За моей спиной раздаётся тихий девичий голос. Оглядываюсь. На секунду кажется, что предо мной стоит Лили, все такая же юная, будто бы и не исчезавшая вовсе, и никогда истошно не кричащая в моих кошмарах. На мгновение даже перестаю дышать, охваченный скверными воспоминаниями.
Встряхиваю головой, в надежде, что навязчивые мысли наконец уйдут и отступит с глаз пелена.
― Сириус? Все в порядке?
Это Джинни. Всего лишь малышка Джинни, с её природной непринужденностью и детской наивностью в словах, и все ещё хрупкими шестерёнками мыслей.
Она осторожно касается моего плеча и ждёт, пока я наконец отомру и отвечу, что же произошло. Но я лишь бросаю на неё тоскливый взгляд и продолжаю свой путь на кухню, с желанием наконец нажраться, как последняя свинья.
«Будь я мальчиком», ― в одну из ночей грустно сказала Джинни, ― «то оказалась бы седьмым сыном седьмого сына. И будь у меня эта сила, то я избавила бы семью от Проклятия Бедности.»
После этого я не раз представлял Джинни ― маленькую боевую пташку с её детской импульсивностью, ― седьмым сыном седьмого сына. Его, Джеральда Уизли, с холодными шестеренками в голове и отточенными движениями мыслей, не любящего слушать сказки о звёздах и глупо задирающего нос.
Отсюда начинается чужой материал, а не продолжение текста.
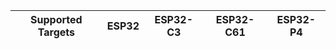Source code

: | Supported Targets | ESP32 | ESP32-C3 | ESP32-C61 | ESP32-P4 |
| ----------------- | ----- | -------- | --------- | -------- |
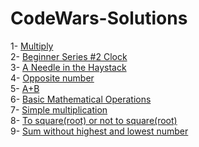 # CodeWars-Solutions

1- [Multiply](https://www.codewars.com/kata/5265326f5fda8eb1160004c8/python)<br />
2- [Beginner Series #2 Clock](https://www.codewars.com/kata/55f9bca8ecaa9eac7100004a)<br />
3- [A Needle in the Haystack](https://www.codewars.com/kata/56676e8fabd2d1ff3000000c)<br />
4- [Opposite number](https://www.codewars.com/kata/56dec885c54a926dcd001095)<br/>
5- [ A+B](https://www.codewars.com/kata/5512a0b0509063e57d0003f5)<br/>
6- [Basic Mathematical Operations](https://www.codewars.com/kata/57356c55867b9b7a60000bd7)<br/>
7- [Simple multiplication](https://www.codewars.com/kata/583710ccaa6717322c000105)<br/>
8- [To square(root) or not to square(root)](https://www.codewars.com/kata/57f6ad55cca6e045d2000627)<br/>
9- [Sum without highest and lowest number](https://www.codewars.com/kata/576b93db1129fcf2200001e6)</br>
Джинни тенью следует за мной, видимо расценив мой взгляд как мольбу о помощи (о которой, конечно же, я и не просил). Она как обычно устраивается в кресле у камина, закутавшись в плед. Наблюдает, как я достаю бутылку огневиски и пытаюсь перелить содержимое в стакан. Пальцы у меня дрожат, из-за этого часть конечно же проливается мимо, на стол и пол.
― Откуда у тебя этот шрам? ― Джинни смотрит на меня по-детски невинно и одновременно с этим встревоженно.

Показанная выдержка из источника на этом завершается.